Na avaliação de Rozemberg, em vez de iniciativas ambiciosas, os países do Mercosul deveriam trabalhar em uma “agenda pequena de temas porque os princípios básicos da integração estão questionados”. O autor do Informe Mercosul sugere uma revisão da Tarifa Externa Comum (TEC) com reduções em algumas alíquotas altas, o que seria “um sinal político importante”. Outras medidas sugeridas: “limpar a mesa de barreiras comerciais; determinar um pequeno conjunto de disciplinas que permitam o livre comércio; ter uma instituição para administrar o intercâmbio; avançar nas cadeias de valor regionais e na agenda institucional; criar uma instância independente técnica para trabalhar em questões relacionadas com a agenda externa; aperfeiçoar o processo de internalização das normas; melhorar o acesso participativo nos mecanismos de solução de controvérsias; propiciar maior participação dos parlamentares e da sociedade civil no Mercosul”.

(Gazeta Mercantil/Caderno A10)(Maria Helena Tachinardi)

Bloco Precisa Agora de uma Agenda Enxuta

São Paulo, 22 de Agosto de 2003 – O mais importante neste momento para o Mercosul é organizar uma agenda enxuta de negociação, e que portanto não seja tão ampla quanto a de 2006, que prevê a entrada em vigor do mercado comum a partir daquele ano, diz Janina Onuki, diretora executiva do Centro de Estudos das Negociações Internacionais (Caeni). Quanto às prioridades do bloco nos próximos meses, deveriam incluir a discussão da harmonização de políticas macroeconômicas entre Argentina e Brasil e uma institucionalização maior das regras das negociações, afirma. Por exemplo, os processos de discussão deveriam ter regras mais detalhadas, como prazos, que devem ser cumpridos. Hoje, os países fazem propostas sobre determinado tema e as discussões ocorrem sem se chegar com facilidade a um consenso, diz ela.

A diretora do Caeni concorda com o economista Ricardo Rozemberg, do Centro de Estudos para a Produção do Ministério de Economia da Argentina (ver matéria ao lado), de que é preciso agora discutir uma agenda básica para o bloco, que inclua itens como revisão da Tarifa Externa Comum.

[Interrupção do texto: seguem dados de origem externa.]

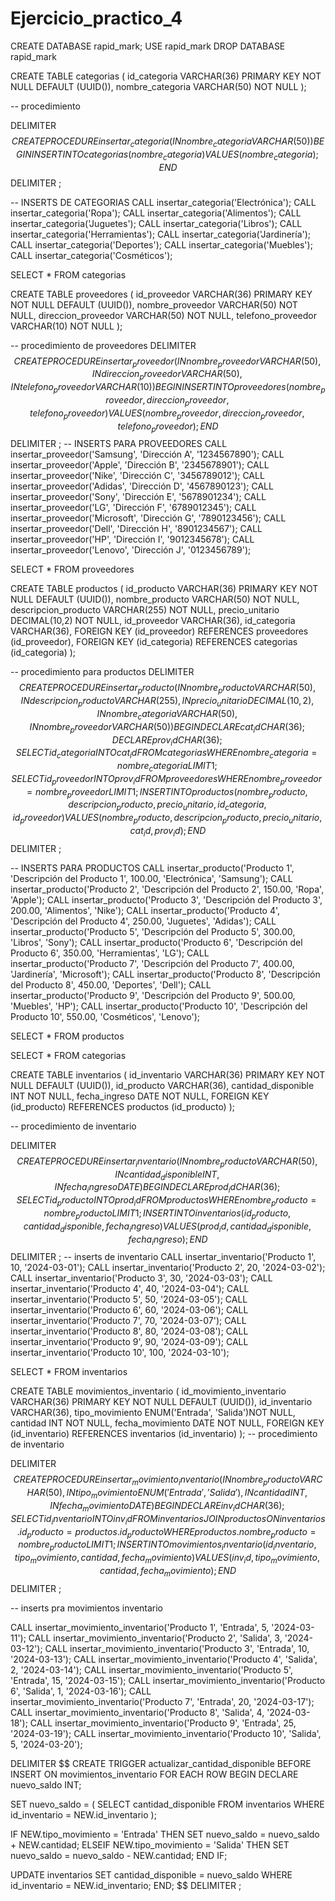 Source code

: # Ejercicio_practico_4

CREATE DATABASE rapid_mark;
USE rapid_mark
DROP DATABASE rapid_mark


CREATE TABLE categorias (
    id_categoria VARCHAR(36) PRIMARY KEY NOT NULL DEFAULT (UUID()),
    nombre_categoria VARCHAR(50) NOT NULL
);

-- procedimiento 

DELIMITER $$
CREATE PROCEDURE insertar_categoria(IN nombre_categoria VARCHAR(50))
BEGIN
    INSERT INTO categorias (nombre_categoria) VALUES (nombre_categoria);
END$$
DELIMITER ;
 
-- INSERTS DE CATEGORIAS 
CALL insertar_categoria('Electrónica');
CALL insertar_categoria('Ropa');
CALL insertar_categoria('Alimentos');
CALL insertar_categoria('Juguetes');
CALL insertar_categoria('Libros');
CALL insertar_categoria('Herramientas');
CALL insertar_categoria('Jardinería');
CALL insertar_categoria('Deportes');
CALL insertar_categoria('Muebles');
CALL insertar_categoria('Cosméticos');
 

SELECT * FROM categorias

CREATE TABLE proveedores (
    id_proveedor VARCHAR(36) PRIMARY KEY NOT NULL DEFAULT (UUID()),
    nombre_proveedor VARCHAR(50) NOT NULL,
    direccion_proveedor VARCHAR(50) NOT NULL,
    telefono_proveedor VARCHAR(10) NOT NULL
);

-- procedimiento de proveedores 
DELIMITER $$
CREATE PROCEDURE insertar_proveedor(IN nombre_proveedor VARCHAR(50), IN direccion_proveedor VARCHAR(50), IN telefono_proveedor VARCHAR(10))
BEGIN
    INSERT INTO proveedores (nombre_proveedor, direccion_proveedor, telefono_proveedor) VALUES (nombre_proveedor, direccion_proveedor, telefono_proveedor);
END$$
DELIMITER ;
-- INSERTS PARA PROVEEDORES 
CALL insertar_proveedor('Samsung', 'Dirección A', '1234567890');
CALL insertar_proveedor('Apple', 'Dirección B', '2345678901');
CALL insertar_proveedor('Nike', 'Dirección C', '3456789012');
CALL insertar_proveedor('Adidas', 'Dirección D', '4567890123');
CALL insertar_proveedor('Sony', 'Dirección E', '5678901234');
CALL insertar_proveedor('LG', 'Dirección F', '6789012345');
CALL insertar_proveedor('Microsoft', 'Dirección G', '7890123456');
CALL insertar_proveedor('Dell', 'Dirección H', '8901234567');
CALL insertar_proveedor('HP', 'Dirección I', '9012345678');
CALL insertar_proveedor('Lenovo', 'Dirección J', '0123456789');
 
SELECT * FROM proveedores


CREATE TABLE productos (
    id_producto VARCHAR(36) PRIMARY KEY NOT NULL DEFAULT (UUID()),
    nombre_producto VARCHAR(50) NOT NULL,
    descripcion_producto VARCHAR(255) NOT NULL,
    precio_unitario DECIMAL(10,2) NOT NULL,
    id_proveedor VARCHAR(36), 
    id_categoria VARCHAR(36),
	FOREIGN KEY (id_proveedor) REFERENCES proveedores (id_proveedor),
	FOREIGN KEY (id_categoria) REFERENCES categorias (id_categoria)
);


-- procedimiento para productos 
DELIMITER $$
CREATE PROCEDURE insertar_producto(IN nombre_producto VARCHAR(50), IN descripcion_producto VARCHAR(255), IN precio_unitario DECIMAL(10,2), IN nombre_categoria VARCHAR(50), IN nombre_proveedor VARCHAR(50))
BEGIN
    DECLARE cat_id CHAR(36);
    DECLARE prov_id CHAR(36);
    SELECT id_categoria INTO cat_id FROM categorias WHERE nombre_categoria = nombre_categoria LIMIT 1;
    SELECT id_proveedor INTO prov_id FROM proveedores WHERE nombre_proveedor = nombre_proveedor LIMIT 1;
    INSERT INTO productos (nombre_producto, descripcion_producto, precio_unitario, id_categoria, id_proveedor) 
    VALUES (nombre_producto, descripcion_producto, precio_unitario, cat_id, prov_id);
END$$
DELIMITER ;
 
-- INSERTS PARA PRODUCTOS
CALL insertar_producto('Producto 1', 'Descripción del Producto 1', 100.00, 'Electrónica', 'Samsung');
CALL insertar_producto('Producto 2', 'Descripción del Producto 2', 150.00, 'Ropa', 'Apple');
CALL insertar_producto('Producto 3', 'Descripción del Producto 3', 200.00, 'Alimentos', 'Nike');
CALL insertar_producto('Producto 4', 'Descripción del Producto 4', 250.00, 'Juguetes', 'Adidas');
CALL insertar_producto('Producto 5', 'Descripción del Producto 5', 300.00, 'Libros', 'Sony');
CALL insertar_producto('Producto 6', 'Descripción del Producto 6', 350.00, 'Herramientas', 'LG');
CALL insertar_producto('Producto 7', 'Descripción del Producto 7', 400.00, 'Jardinería', 'Microsoft');
CALL insertar_producto('Producto 8', 'Descripción del Producto 8', 450.00, 'Deportes', 'Dell');
CALL insertar_producto('Producto 9', 'Descripción del Producto 9', 500.00, 'Muebles', 'HP');
CALL insertar_producto('Producto 10', 'Descripción del Producto 10', 550.00, 'Cosméticos', 'Lenovo');
 

SELECT * FROM productos
 

SELECT * FROM categorias

CREATE TABLE inventarios (
    id_inventario VARCHAR(36) PRIMARY KEY NOT NULL DEFAULT (UUID()),
    id_producto VARCHAR(36),
    cantidad_disponible INT NOT NULL,
    fecha_ingreso DATE NOT NULL,
    FOREIGN KEY (id_producto) REFERENCES productos (id_producto)
);

-- procedimiento de inventario 

DELIMITER $$
CREATE PROCEDURE insertar_inventario(IN nombre_producto VARCHAR(50), IN cantidad_disponible INT, IN fecha_ingreso DATE)
BEGIN
    DECLARE prod_id CHAR(36);
    SELECT id_producto INTO prod_id FROM productos WHERE nombre_producto = nombre_producto LIMIT 1;
    INSERT INTO inventarios (id_producto, cantidad_disponible, fecha_ingreso) 
    VALUES (prod_id, cantidad_disponible, fecha_ingreso);
END$$
DELIMITER ;
-- inserts de inventario 
CALL insertar_inventario('Producto 1', 10, '2024-03-01');
CALL insertar_inventario('Producto 2', 20, '2024-03-02');
CALL insertar_inventario('Producto 3', 30, '2024-03-03');
CALL insertar_inventario('Producto 4', 40, '2024-03-04');
CALL insertar_inventario('Producto 5', 50, '2024-03-05');
CALL insertar_inventario('Producto 6', 60, '2024-03-06');
CALL insertar_inventario('Producto 7', 70, '2024-03-07');
CALL insertar_inventario('Producto 8', 80, '2024-03-08');
CALL insertar_inventario('Producto 9', 90, '2024-03-09');
CALL insertar_inventario('Producto 10', 100, '2024-03-10');

SELECT * FROM inventarios


CREATE TABLE movimientos_inventario (
    id_movimiento_inventario VARCHAR(36) PRIMARY KEY NOT NULL DEFAULT (UUID()),
    id_inventario VARCHAR(36),
    tipo_movimiento ENUM('Entrada', 'Salida')NOT NULL,
    cantidad INT NOT NULL,
    fecha_movimiento DATE NOT NULL,
    FOREIGN KEY (id_inventario) REFERENCES inventarios (id_inventario)
);
-- procedimiento de inventario 


DELIMITER $$
CREATE PROCEDURE insertar_movimiento_inventario(IN nombre_producto VARCHAR(50), IN tipo_movimiento ENUM('Entrada', 'Salida'), IN cantidad INT, IN fecha_movimiento DATE)
BEGIN
    DECLARE inv_id CHAR(36);
    SELECT id_inventario INTO inv_id FROM inventarios 
    JOIN productos ON inventarios.id_producto = productos.id_producto
    WHERE productos.nombre_producto = nombre_producto LIMIT 1;
    INSERT INTO movimientos_inventario (id_inventario, tipo_movimiento, cantidad, fecha_movimiento) 
    VALUES (inv_id, tipo_movimiento, cantidad, fecha_movimiento);
END$$
DELIMITER ;

-- inserts pra movimientos inventario 


CALL insertar_movimiento_inventario('Producto 1', 'Entrada', 5, '2024-03-11');
CALL insertar_movimiento_inventario('Producto 2', 'Salida', 3, '2024-03-12');
CALL insertar_movimiento_inventario('Producto 3', 'Entrada', 10, '2024-03-13');
CALL insertar_movimiento_inventario('Producto 4', 'Salida', 2, '2024-03-14');
CALL insertar_movimiento_inventario('Producto 5', 'Entrada', 15, '2024-03-15');
CALL insertar_movimiento_inventario('Producto 6', 'Salida', 1, '2024-03-16');
CALL insertar_movimiento_inventario('Producto 7', 'Entrada', 20, '2024-03-17');
CALL insertar_movimiento_inventario('Producto 8', 'Salida', 4, '2024-03-18');
CALL insertar_movimiento_inventario('Producto 9', 'Entrada', 25, '2024-03-19');
CALL insertar_movimiento_inventario('Producto 10', 'Salida', 5, '2024-03-20');


 
DELIMITER $$
CREATE TRIGGER actualizar_cantidad_disponible
BEFORE INSERT ON movimientos_inventario
FOR EACH ROW
BEGIN
  DECLARE nuevo_saldo INT;

  SET nuevo_saldo = (
    SELECT cantidad_disponible
    FROM inventarios
    WHERE id_inventario = NEW.id_inventario
  );

  IF NEW.tipo_movimiento = 'Entrada' THEN
    SET nuevo_saldo = nuevo_saldo + NEW.cantidad;
  ELSEIF NEW.tipo_movimiento = 'Salida' THEN
    SET nuevo_saldo = nuevo_saldo - NEW.cantidad;
  END IF;

  UPDATE inventarios
  SET cantidad_disponible = nuevo_saldo
  WHERE id_inventario = NEW.id_inventario;
END;
$$
DELIMITER ;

Quanto à adoção de um sistema de aprovação de medidas no Mercosul também por maioria, e não só por consenso como é hoje, citado por Rozemberg como um tema que poderia ser discutido, para Janina “seria complicado propor isso neste momento aos sócios, porque poderia aumentar a desconfiança de Paraguai e Uruguai com o Brasil e a Argentina, e o grau de cooperação se limitaria”. O modelo do bloco é o de cooperação e decisões por maioria poderiam não se encaixar nele, diz ela.